While I was home for the weekend I went to visit my grandmother with my mom. The last few months have been full of change with her, as she’s been moved around to different facilities within her nursing home to better accommodate her needs. Over the last few years I’ve seen my granny age, for a while I thought she never would. I had the thought that she was 74 for like 10 years up until recently. My mom and her siblings take care of what needs to be done or whatever my granny needs. I visit with her when I can, which is not as often as it should be. She is losing her memory with age, unable to walk as well and other things that make things just different enough to be hard. My mom has asked me the last few times we’ve left her room, “it isn’t easy is it?” Every time I just say, “No, it isn’t.” is it worth it to go see her? Absolutely. Is it hard? Absolutely.
School is just a whole different story. As soon as I think my classes are getting easy something happens. When I think I’m finally done being home sick, something happens and I want to go home. It’s never easy and when it is that just means something is going to happen to make it hard. It kind of goes hand in hand with “nothing in life is free.” People will argue that there are in fact free things but most likely you’ve had to do something in order to obtain the free thing.
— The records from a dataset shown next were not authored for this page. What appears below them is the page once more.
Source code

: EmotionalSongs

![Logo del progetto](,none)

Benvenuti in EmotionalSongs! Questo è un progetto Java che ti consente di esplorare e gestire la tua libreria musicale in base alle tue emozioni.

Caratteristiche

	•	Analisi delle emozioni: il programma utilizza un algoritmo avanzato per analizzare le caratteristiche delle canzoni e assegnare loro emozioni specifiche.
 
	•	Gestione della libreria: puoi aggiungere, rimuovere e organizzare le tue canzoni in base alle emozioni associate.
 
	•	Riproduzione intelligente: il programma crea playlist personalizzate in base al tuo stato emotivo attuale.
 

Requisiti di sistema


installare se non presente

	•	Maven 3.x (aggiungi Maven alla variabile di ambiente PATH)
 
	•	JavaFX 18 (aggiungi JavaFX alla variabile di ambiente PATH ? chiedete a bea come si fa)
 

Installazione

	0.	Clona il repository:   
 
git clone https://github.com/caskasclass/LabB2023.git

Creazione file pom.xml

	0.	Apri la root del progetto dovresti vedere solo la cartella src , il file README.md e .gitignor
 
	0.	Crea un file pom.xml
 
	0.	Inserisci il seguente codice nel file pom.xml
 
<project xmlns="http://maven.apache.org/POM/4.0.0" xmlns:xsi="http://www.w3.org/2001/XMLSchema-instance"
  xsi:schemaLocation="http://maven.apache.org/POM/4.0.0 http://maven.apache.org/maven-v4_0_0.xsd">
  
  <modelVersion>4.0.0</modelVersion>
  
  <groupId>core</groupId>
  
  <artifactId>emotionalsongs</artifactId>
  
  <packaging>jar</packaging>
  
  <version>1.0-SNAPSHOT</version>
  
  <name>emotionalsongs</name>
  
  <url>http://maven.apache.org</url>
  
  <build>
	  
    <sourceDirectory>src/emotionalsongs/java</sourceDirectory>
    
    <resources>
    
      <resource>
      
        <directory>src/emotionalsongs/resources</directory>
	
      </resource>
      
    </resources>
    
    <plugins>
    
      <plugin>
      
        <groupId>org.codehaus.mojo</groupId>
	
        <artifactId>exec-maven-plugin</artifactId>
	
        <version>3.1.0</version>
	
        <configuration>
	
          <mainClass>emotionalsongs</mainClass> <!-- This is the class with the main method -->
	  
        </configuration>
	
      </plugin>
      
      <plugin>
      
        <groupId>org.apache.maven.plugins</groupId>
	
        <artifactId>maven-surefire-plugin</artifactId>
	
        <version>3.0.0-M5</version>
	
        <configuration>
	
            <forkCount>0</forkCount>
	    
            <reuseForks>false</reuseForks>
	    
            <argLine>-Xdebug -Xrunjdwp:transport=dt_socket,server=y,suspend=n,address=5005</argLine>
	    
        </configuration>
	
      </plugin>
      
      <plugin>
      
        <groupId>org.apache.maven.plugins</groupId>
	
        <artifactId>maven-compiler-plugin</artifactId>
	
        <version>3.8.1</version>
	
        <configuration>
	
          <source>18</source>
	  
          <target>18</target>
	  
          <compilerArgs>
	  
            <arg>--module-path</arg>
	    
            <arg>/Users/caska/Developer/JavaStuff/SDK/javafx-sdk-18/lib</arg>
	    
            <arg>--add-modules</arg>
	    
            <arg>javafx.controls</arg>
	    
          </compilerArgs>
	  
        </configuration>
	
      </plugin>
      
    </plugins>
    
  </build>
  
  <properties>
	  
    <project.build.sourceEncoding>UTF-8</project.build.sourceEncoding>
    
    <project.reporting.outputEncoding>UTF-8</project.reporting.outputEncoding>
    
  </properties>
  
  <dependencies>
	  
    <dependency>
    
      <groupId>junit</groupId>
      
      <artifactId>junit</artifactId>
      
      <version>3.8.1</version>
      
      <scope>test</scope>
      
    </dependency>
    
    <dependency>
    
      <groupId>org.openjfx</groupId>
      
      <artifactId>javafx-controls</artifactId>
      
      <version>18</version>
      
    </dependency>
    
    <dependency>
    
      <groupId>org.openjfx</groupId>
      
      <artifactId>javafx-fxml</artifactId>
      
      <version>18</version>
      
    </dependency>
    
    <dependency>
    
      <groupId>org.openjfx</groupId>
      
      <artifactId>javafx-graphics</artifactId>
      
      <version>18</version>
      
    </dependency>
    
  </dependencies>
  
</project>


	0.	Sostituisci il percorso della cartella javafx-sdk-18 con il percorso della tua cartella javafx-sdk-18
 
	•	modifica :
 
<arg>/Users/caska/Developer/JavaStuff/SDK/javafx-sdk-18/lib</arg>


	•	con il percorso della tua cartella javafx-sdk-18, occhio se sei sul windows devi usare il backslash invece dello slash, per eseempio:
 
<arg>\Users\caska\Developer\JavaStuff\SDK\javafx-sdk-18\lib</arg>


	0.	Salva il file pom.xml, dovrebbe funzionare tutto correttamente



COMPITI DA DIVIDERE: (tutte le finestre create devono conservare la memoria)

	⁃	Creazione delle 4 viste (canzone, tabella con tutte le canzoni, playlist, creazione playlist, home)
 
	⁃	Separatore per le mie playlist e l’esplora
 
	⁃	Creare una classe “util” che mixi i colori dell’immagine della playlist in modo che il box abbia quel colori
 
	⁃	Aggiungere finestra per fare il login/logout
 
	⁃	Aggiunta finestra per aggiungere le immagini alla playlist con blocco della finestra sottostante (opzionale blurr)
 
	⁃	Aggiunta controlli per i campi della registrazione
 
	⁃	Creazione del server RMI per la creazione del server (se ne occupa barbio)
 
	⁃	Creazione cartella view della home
Things are hard right now. Being a 20 year old girl, in college, 3 hours away from home and some friends, 25 minutes away from 2 extremely busy friends, living with 3 girls and really not knowing how your dream job is actually going to happen is HARD. For anyone who says this time in life is easy, stop lying to yourself. Not just for you but for everyone else around you. We need each other to get through the hard times and you aren’t fooling anyone acting like everything is so ~easy~. Most of us at this point in time are going to school, possibly also working, doing an internship or looking for one, applying for grad school, masters, jobs, programs, etc., family changes, becoming an actual adult and many other various things that we just associate with life. Right now most of this stuff seems pointless, you want to cry, scream, give up or blame other people for these day to day hard things.
My boyfriend is a realist. I didn’t believe him for a while, I thought he was truly just negative about a lot but when I actually thought about the things going on around me, I realized he was right. I’m happier now. Knowing that not everything is easy, things get hard, life throws snow at you (I really hate snow now), and meltdowns will happen. Get up, don’t look it as failures, get through the hard shit (excuse my language) and look back the next day, week, month, or year from now and be able to say “it was worth it.”
“People can do more than they ever believe they can do. Physically, mentally, academically. You have to be pushed. It hurts. But it’s worth it, and it’s a great thing.” Sugar Ray Leonard
“Golf is the closest game to the game we call life. You get bad breaks from good shots; you get good breaks from bad shots – but you have to play the ball where it lies.”